-- Source information follows --
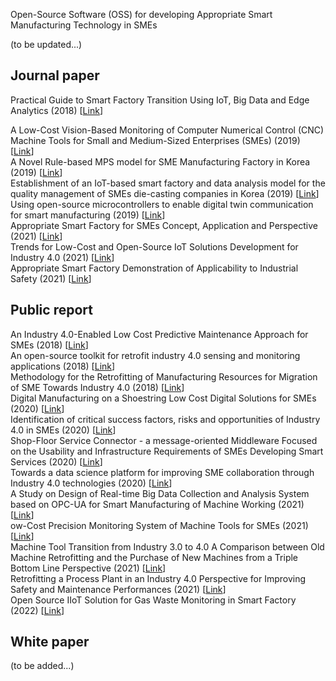 Open-Source Software (OSS) for developing Appropriate Smart Manufacturing Technology in SMEs

(to be updated...)

## Journal paper
Practical Guide to Smart Factory Transition Using IoT, Big Data and Edge Analytics (2018) [[Link]()]  

A Low-Cost Vision-Based Monitoring of Computer Numerical Control (CNC) Machine Tools for Small and Medium-Sized Enterprises (SMEs) (2019) [[Link](https://doi.org/10.3390/s19204506)]  
A Novel Rule-based MPS model for SME Manufacturing Factory in Korea (2019) [[Link]()]  
Establishment of an IoT-based smart factory and data analysis model for the quality management of SMEs die-casting companies in Korea (2019) [[Link]()]  
Using open-source microcontrollers to enable digital twin communication for smart manufacturing (2019) [[Link]()]  
Appropriate Smart Factory for SMEs Concept, Application and Perspective (2021) [[Link]()]  
Trends for Low-Cost and Open-Source IoT Solutions Development for Industry 4.0 (2021) [[Link]()]  
Appropriate Smart Factory Demonstration of Applicability to Industrial Safety (2021) [[Link]()]  

## Public report
An Industry 4.0-Enabled Low Cost Predictive Maintenance Approach for SMEs (2018) [[Link]()]  
An open-source toolkit for retrofit industry 4.0 sensing and monitoring applications (2018) [[Link]()]  
Methodology for the Retrofitting of Manufacturing Resources for Migration of SME Towards Industry 4.0 (2018) [[Link]()]  
Digital Manufacturing on a Shoestring Low Cost Digital Solutions for SMEs (2020) [[Link]()]  
Identification of critical success factors, risks and opportunities of Industry 4.0 in SMEs (2020) [[Link]()]  
Shop-Floor Service Connector - a message-oriented Middleware Focused on the Usability and Infrastructure Requirements of SMEs Developing Smart Services (2020) [[Link]()]  
Towards a data science platform for improving SME collaboration through Industry 4.0 technologies (2020) [[Link]()]  
A Study on Design of Real-time Big Data Collection and Analysis System based on OPC-UA for Smart Manufacturing of Machine Working (2021) [[Link]()]  
ow-Cost Precision Monitoring System of Machine Tools for SMEs (2021) [[Link]()]  
Machine Tool Transition from Industry 3.0 to 4.0 A Comparison between Old Machine Retrofitting and the Purchase of New Machines from a Triple Bottom Line Perspective (2021) [[Link]()]  
Retrofitting a Process Plant in an Industry 4.0 Perspective for Improving Safety and Maintenance Performances (2021) [[Link]()]  
Open Source IIoT Solution for Gas Waste Monitoring in Smart Factory (2022) [[Link]()]  

## White paper
(to be added...)
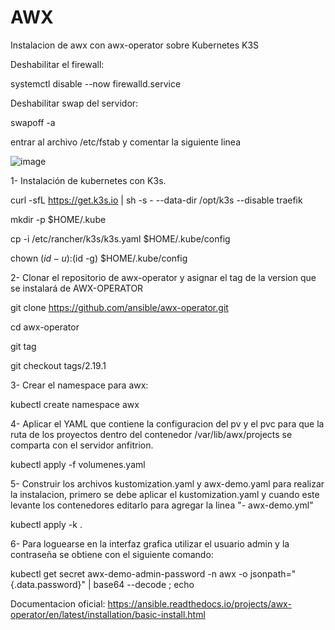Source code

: # AWX
Instalacion de awx con awx-operator sobre Kubernetes K3S

Deshabilitar el firewall:

systemctl disable --now firewalld.service

Deshabilitar swap del servidor:

swapoff -a

entrar al archivo /etc/fstab y comentar la siguiente linea

![image](https://github.com/user-attachments/assets/a693e126-bc52-4cf6-9ff2-6e5fcc273f12)


1- Instalación de kubernetes con K3s. 

curl -sfL https://get.k3s.io | sh -s - --data-dir /opt/k3s --disable traefik

mkdir -p $HOME/.kube

cp -i /etc/rancher/k3s/k3s.yaml $HOME/.kube/config

chown $(id -u):$(id -g) $HOME/.kube/config

2- Clonar el repositorio de awx-operator y asignar el tag de la version que se instalará de AWX-OPERATOR

git clone https://github.com/ansible/awx-operator.git

cd awx-operator

git tag

git checkout tags/2.19.1

3- Crear el namespace para awx:

kubectl create namespace awx

4- Aplicar el YAML que contiene la configuracion del pv y el pvc para que la ruta de los proyectos dentro del contenedor /var/lib/awx/projects se comparta con el servidor anfitrion.

kubectl apply -f volumenes.yaml

5- Construir los archivos kustomization.yaml y awx-demo.yaml para realizar la instalacion, primero se debe aplicar el kustomization.yaml y cuando este levante los contenedores editarlo para agregar la linea "- awx-demo.yml" 

kubectl apply -k .

6- Para loguearse en la interfaz grafica utilizar el usuario admin y la contraseña se obtiene con el siguiente comando:

kubectl get secret awx-demo-admin-password -n awx -o jsonpath="{.data.password}" | base64 --decode ; echo

Documentacion oficial: https://ansible.readthedocs.io/projects/awx-operator/en/latest/installation/basic-install.html
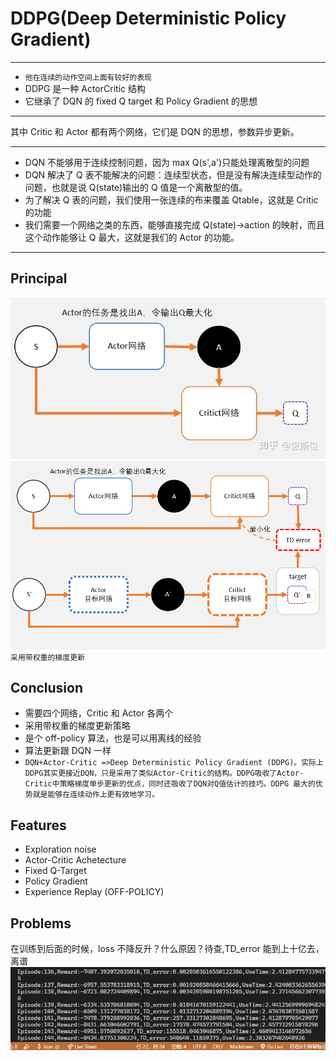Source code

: # DDPG(Deep Deterministic Policy Gradient)

---

- `他在连续的动作空间上面有较好的表现`
- DDPG 是一种 ActorCritic 结构
- 它继承了 DQN 的 fixed Q target 和 Policy Gradient 的思想

---

其中 Critic 和 Actor 都有两个网络，它们是 DQN 的思想，参数异步更新。<br>

---

- DQN 不能够用于连续控制问题，因为 max Q(s',a')只能处理离散型的问题
- DQN 解决了 Q 表不能解决的问题：连续型状态，但是没有解决连续型动作的问题，也就是说 Q(state)输出的 Q 值是一个离散型的值。
- 为了解决 Q 表的问题，我们使用一张连续的布来覆盖 Qtable，这就是 Critic 的功能
- 我们需要一个网络之类的东西，能够直接完成 Q(state)->action 的映射，而且这个动作能够让 Q 最大，这就是我们的 Actor 的功能。

---

## Principal

![](./ActorCritic.jpg)<br>
![](principle.png)<br>
`采用带权重的梯度更新`

## Conclusion

- 需要四个网络，Critic 和 Actor 各两个
- 采用带权重的梯度更新策略
- 是个 off-policy 算法，也是可以用离线的经验
- 算法更新跟 DQN 一样
- `DQN+Actor-Critic =>Deep Deterministic Policy Gradient (DDPG)。实际上DDPG其实更接近DQN，只是采用了类似Actor-Critic的结构。DDPG吸收了Actor-Critic中策略梯度单步更新的优点，同时还吸收了DQN对Q值估计的技巧。DDPG 最大的优势就是能够在连续动作上更有效地学习。`

## Features

- Exploration noise
- Actor-Critic Achetecture
- Fixed Q-Target
- Policy Gradient
- Experience Replay (OFF-POLICY)

## Problems

在训练到后面的时候，loss 不降反升？什么原因？待查,TD_error 能到上十亿去，离谱
![](./loss_increased.png)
-- Source information concluded --
Only the lines above from the line containing "Instalacion de awx" through the line containing "entrar al archivo" should be retyped, exactly and with both ends included.

Instalacion de awx con awx-operator sobre Kubernetes K3S

Deshabilitar el firewall:

systemctl disable --now firewalld.service

Deshabilitar swap del servidor:

swapoff -a

entrar al archivo /etc/fstab y comentar la siguiente linea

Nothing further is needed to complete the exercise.